使わない布団と、使わない備蓄品を一つにする

香川県宇多津町の寝具専門店「ふとんのたなか」は2026年9月1日、家庭の羽毛布団を寝袋兼肌布団へ再仕立てする「備えて寝(そなえてね)」の受付を始めた。ダブルファスナーを閉じれば75×210センチの寝袋、全開にすれば150×210センチのシングルロング肌布団になる。専用収納袋に収めると約20×45センチで、内側には貴重品ポケットを備える。

新しさは、単に古い羽毛を洗って新品の布団へ戻すのではなく、防災用品と日常寝具を同じ製品にしたことだ。非常用寝袋を普段は使わず保管する家庭では、必要な時まで状態や体格との相性を確かめにくい。肌布団として日常使用できれば、暖かさやファスナーの状態を確認でき、寝具と備蓄品の置き場所を別々に取らずに済む。一方、同店には余った羽毛布団の処分や使い道に関する相談が寄せられていた。二つの課題を一つの循環型サービスで扱う設計である。

一枚2万3980円、思い出ではなく機能に再投資させる

料金は持ち込んだシングル羽毛布団1枚から寝袋兼肌布団1枚を作る場合が2万3980円、2枚に分ける場合が4万2900円で、いずれも税込。詰め物量は1枚0.36キログラムで、日本製としている。側生地はポリエステル85%、綿15%で、抗菌防臭、防汚、ダニ透過防止、静電気抑制加工を施し、家庭で丸洗いできる。寝袋同士を連結でき、家族利用にも広げられる。

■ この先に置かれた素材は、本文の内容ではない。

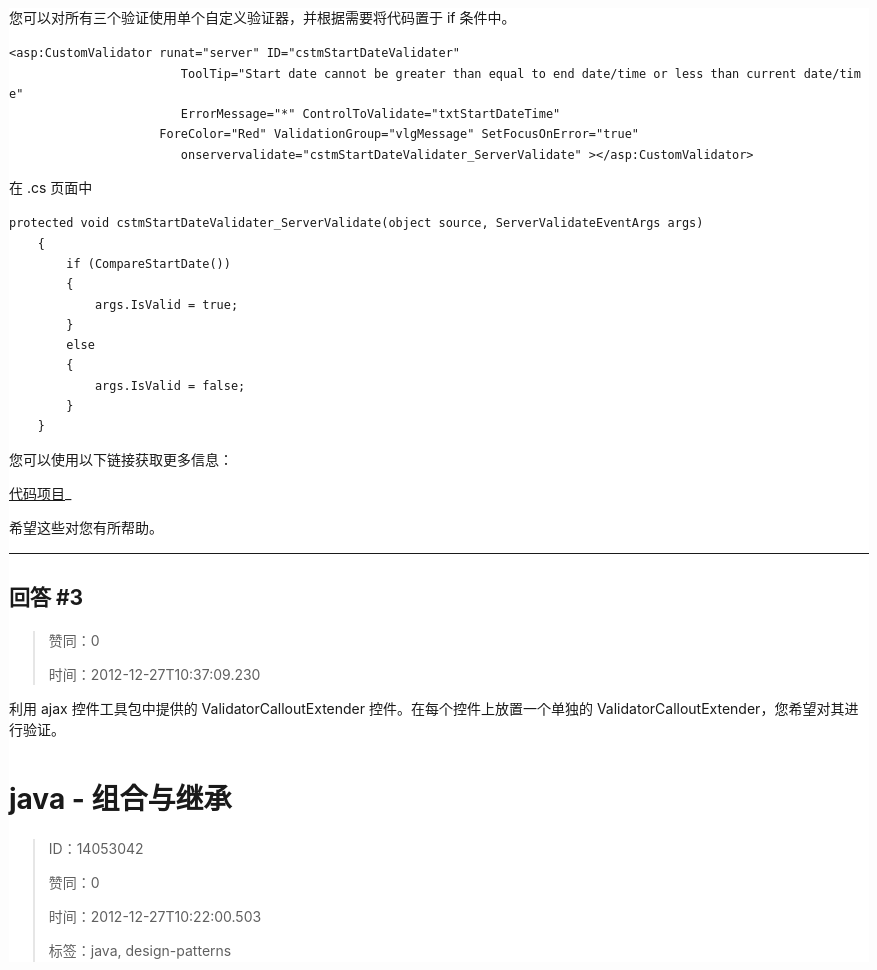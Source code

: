 您可以对所有三个验证使用单个自定义验证器，并根据需要将代码置于 if 条件中。

```
<asp:CustomValidator runat="server" ID="cstmStartDateValidater"                     
                        ToolTip="Start date cannot be greater than equal to end date/time or less than current date/time" 
                        ErrorMessage="*" ControlToValidate="txtStartDateTime"
                     ForeColor="Red" ValidationGroup="vlgMessage" SetFocusOnError="true" 
                        onservervalidate="cstmStartDateValidater_ServerValidate" ></asp:CustomValidator> 
```

在 .cs 页面中

```
protected void cstmStartDateValidater_ServerValidate(object source, ServerValidateEventArgs args)
    {
        if (CompareStartDate())
        {
            args.IsValid = true;
        }
        else
        {
            args.IsValid = false;
        }
    } 
```

您可以使用以下链接获取更多信息：

[代码](http://msdn.microsoft.com/en-us/library/f5db6z8k%28VS.71%29.aspx)[项目](http://www.codeproject.com/Questions/102224/Using-Custom-Validator-in-ASP-NET-3-5)_

希望这些对您有所帮助。

* * *

## 回答 #3

> 赞同：0
> 
> 时间：2012-12-27T10:37:09.230

利用 ajax 控件工具包中提供的 ValidatorCalloutExtender 控件。在每个控件上放置一个单独的 ValidatorCalloutExtender，您希望对其进行验证。

# java - 组合与继承

> ID：14053042
> 
> 赞同：0
> 
> 时间：2012-12-27T10:22:00.503
> 
> 标签：java, design-patterns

寝具店にとっては、新品販売だけでは拾えなかった『親の布団が余った』『子どもの独立で不要になった』という相談を有料加工に変える。顧客が羽毛という材料を持ち込むため、商品価格は原材料販売よりも洗浄、選別、縫製、個別対応への対価になる。ただし市販の寝袋や肌布団を別々に買う選択肢と比べ、価格だけで優位とは限らない。羽毛の状態によって再利用できる量や仕上がりが変わるなら、受付時の診断、追加料金、納期、加工できない場合の扱いを明確にする必要がある。

避難所で役立つ性能を、平時の物語だけで終わらせない

災害時の睡眠では、床からの冷え、湿気、季節差、避難所の狭さが問題になる。軽く暖かい羽毛は利点だが、0.36キログラムの詰め物で対応できる気温や、床面の断熱をどこまで補えるかは別に確認が要る。肌布団として日常使用した直後に避難する場合の持ち出し方、濡れた際の乾燥時間、繰り返し洗濯後の保温性も、非常用品としての実力を左右する。寝袋だけで防災準備が完結するわけではない。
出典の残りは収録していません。